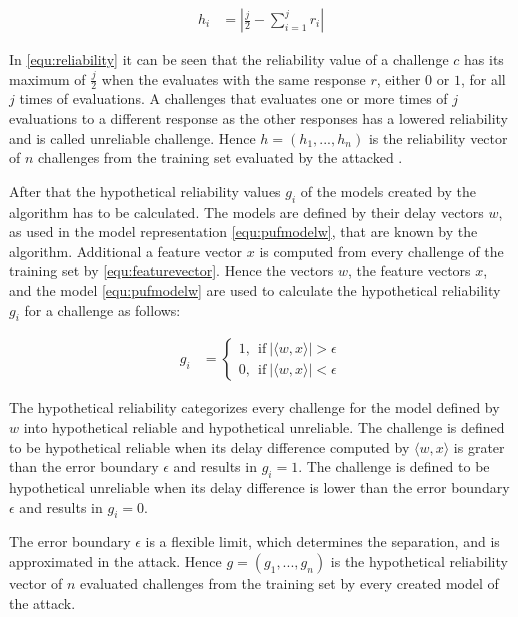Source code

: \begin{align}
h_i &= |\frac{j}{2} - \sum_{i = 1}^{j}r_i| \label{equ:reliability}
\end{align}

In \ref{equ:reliability} it can be seen that the reliability value of a challenge $c$ has its maximum of $\frac{j}{2}$ when the \puf evaluates with the same response $r$, either $0$ or $1$, for all $j$ times of evaluations. %
A challenges that evaluates one or more times of $j$ evaluations to a different response as the other responses has a lowered reliability and is called unreliable challenge.
Hence $h = (h_1, ..., h_n)$ is the reliability vector of $n$ challenges from the training set evaluated by the attacked \puf.

After that the hypothetical reliability values $g_i$ of the models created by the algorithm has to be calculated.
The models are defined by their delay vectors $w$, as used in the \apuf model representation \ref{equ:pufmodelw}, that are known by the algorithm. %
Additional a feature vector $x$ is computed from every challenge of the training set by \ref{equ:featurevector}.
Hence the vectors $w$, the feature vectors $x$, and the \apuf model \ref{equ:pufmodelw} are used to calculate the hypothetical reliability $g_i$ for a challenge as follows:

\begin{equation}
\begin{aligned}
g_i &=
\begin{cases}
1,\ \ \text{if}\ |\langle w, x \rangle| > \epsilon\\
0,\ \ \text{if}\ |\langle w, x \rangle| < \epsilon \label{equ:hypotheticalreliability}
\end{cases}
\end{aligned}
\end{equation}

The hypothetical reliability categorizes every challenge for the model defined by $w$ into hypothetical reliable and hypothetical unreliable. %
The challenge is defined to be hypothetical reliable when its delay difference computed by $\langle w, x \rangle$ is grater than the error boundary $\epsilon$ and results in $g_i = 1$.
The challenge is defined to be hypothetical unreliable when its delay difference is lower than the error boundary $\epsilon$ and results in $g_i = 0$. %

The error boundary $\epsilon$ is a flexible limit, which determines the separation, and is approximated in the attack.
Hence $g = (g_1, ..., g_n)$ is the hypothetical reliability vector of $n$ evaluated challenges from the training set by every created model of the attack.

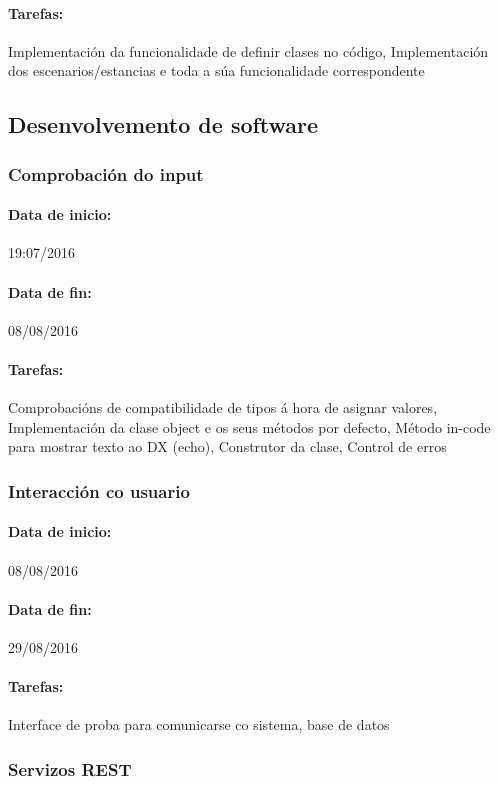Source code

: \paragraph{Tarefas:} Implementación da funcionalidade de definir clases no
código, Implementación dos escenarios/estancias e toda a súa funcionalidade
correspondente


\subsection{Desenvolvemento de software}
\subsubsection{Comprobación do input}
\paragraph{Data de inicio:} 19:07/2016
\paragraph{Data de fin:} 08/08/2016
\paragraph{Tarefas:} Comprobacións de compatibilidade de tipos á hora de asignar
valores, Implementación da clase object e os seus métodos por defecto, Método
in-code para mostrar texto ao DX (echo), Construtor da clase, Control de erros

\subsubsection{Interacción co usuario}
\paragraph{Data de inicio:} 08/08/2016
\paragraph{Data de fin:} 29/08/2016
\paragraph{Tarefas:} Interface de proba para comunicarse co sistema, base de
datos

\subsubsection{Servizos REST}
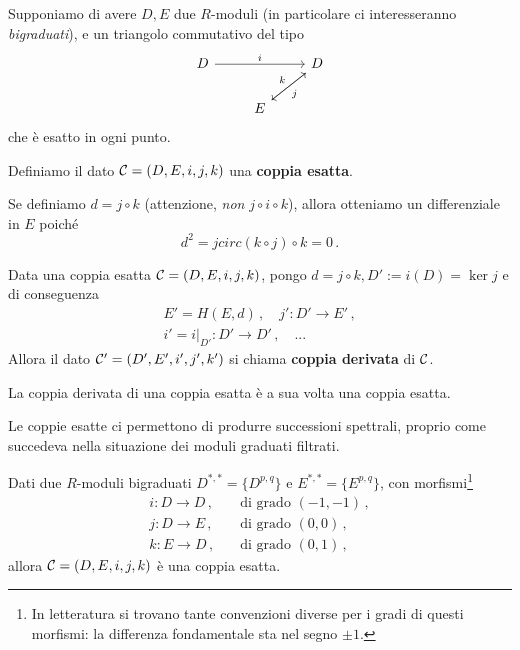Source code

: Supponiamo di avere $D,E$ due $R$-moduli (in particolare ci interesseranno \emph{bigraduati}),
e un triangolo commutativo del tipo
\begin{equation*}
	\begin{tikzcd}
		D \ar[rr, "i"] & & D \ar[dl, "j"] \\
		& E \ar[ur, "k"] &
	\end{tikzcd}
\end{equation*}
che è esatto in ogni punto.

\begin{df}
	Definiamo il dato $\mathcal{C} = (D,E,i,j,k)$ una \textbf{coppia esatta}.
\end{df}

\begin{oss}
	Se definiamo $d= j \circ k$ (attenzione, \emph{non} $j \circ i \circ k$),
	allora otteniamo un differenziale in $E$ poiché
	\begin{equation*}
		d^{2} = j circ (k \circ j) \circ k = 0\,.
	\end{equation*}
\end{oss}

\begin{df}
	Data una coppia esatta $\mathcal{C} = (D,E,i,j,k)$, pongo
	$d = j \circ k, D':= i(D) = \ker j$ e di conseguenza
	\begin{align*}
		E' = H(E,d)\,, \quad j' : D' \to E'\,, \\
		i' = i\vert_{D'} : D' \to D'\,, \quad ...
	\end{align*}
	Allora il dato $\mathcal{C}' = (D',E',i',j',k')$
	si chiama \textbf{coppia derivata} di $\mathcal{C}$.
\end{df}

\begin{prop}
	La coppia derivata di una coppia esatta è a sua volta
	una coppia esatta.
\end{prop}

Le coppie esatte ci permettono di produrre
successioni spettrali, proprio
come succedeva nella situazione dei moduli graduati filtrati.

\begin{thm}
	Dati due $R$-moduli bigraduati $D^{*,*}=\{D^{p,q}\}$ e $E^{*,*}=\{E^{p,q}\}$,
	con morfismi\footnote{In letteratura si trovano tante convenzioni diverse per i gradi di questi morfismi: la differenza fondamentale sta nel segno $\pm 1$.}
	\begin{align*}
		i : D \longrightarrow D\,, \quad &\text{di grado } (-1,-1)\,, \\
		j : D \longrightarrow E\,, \quad &\text{di grado } (0,0)\,, \\
		k : E \longrightarrow D\,, \quad &\text{di grado } (0,1)\,,
	\end{align*}
	allora $\mathcal{C} = (D,E,i,j,k)$ è una coppia esatta.
\end{thm}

* [AIM OF THE EXERCISE]
The answer must be the lines above, word for word, from the first one through the line with "Hence $h = (h_1, ..., h_n)$", pictures excluded.

* [EXERCISE SOLUTION]
Source code

: \begin{align}
h_i &= |\frac{j}{2} - \sum_{i = 1}^{j}r_i| \label{equ:reliability}
\end{align}

In \ref{equ:reliability} it can be seen that the reliability value of a challenge $c$ has its maximum of $\frac{j}{2}$ when the \puf evaluates with the same response $r$, either $0$ or $1$, for all $j$ times of evaluations. %
A challenges that evaluates one or more times of $j$ evaluations to a different response as the other responses has a lowered reliability and is called unreliable challenge.
Hence $h = (h_1, ..., h_n)$ is the reliability vector of $n$ challenges from the training set evaluated by the attacked \puf.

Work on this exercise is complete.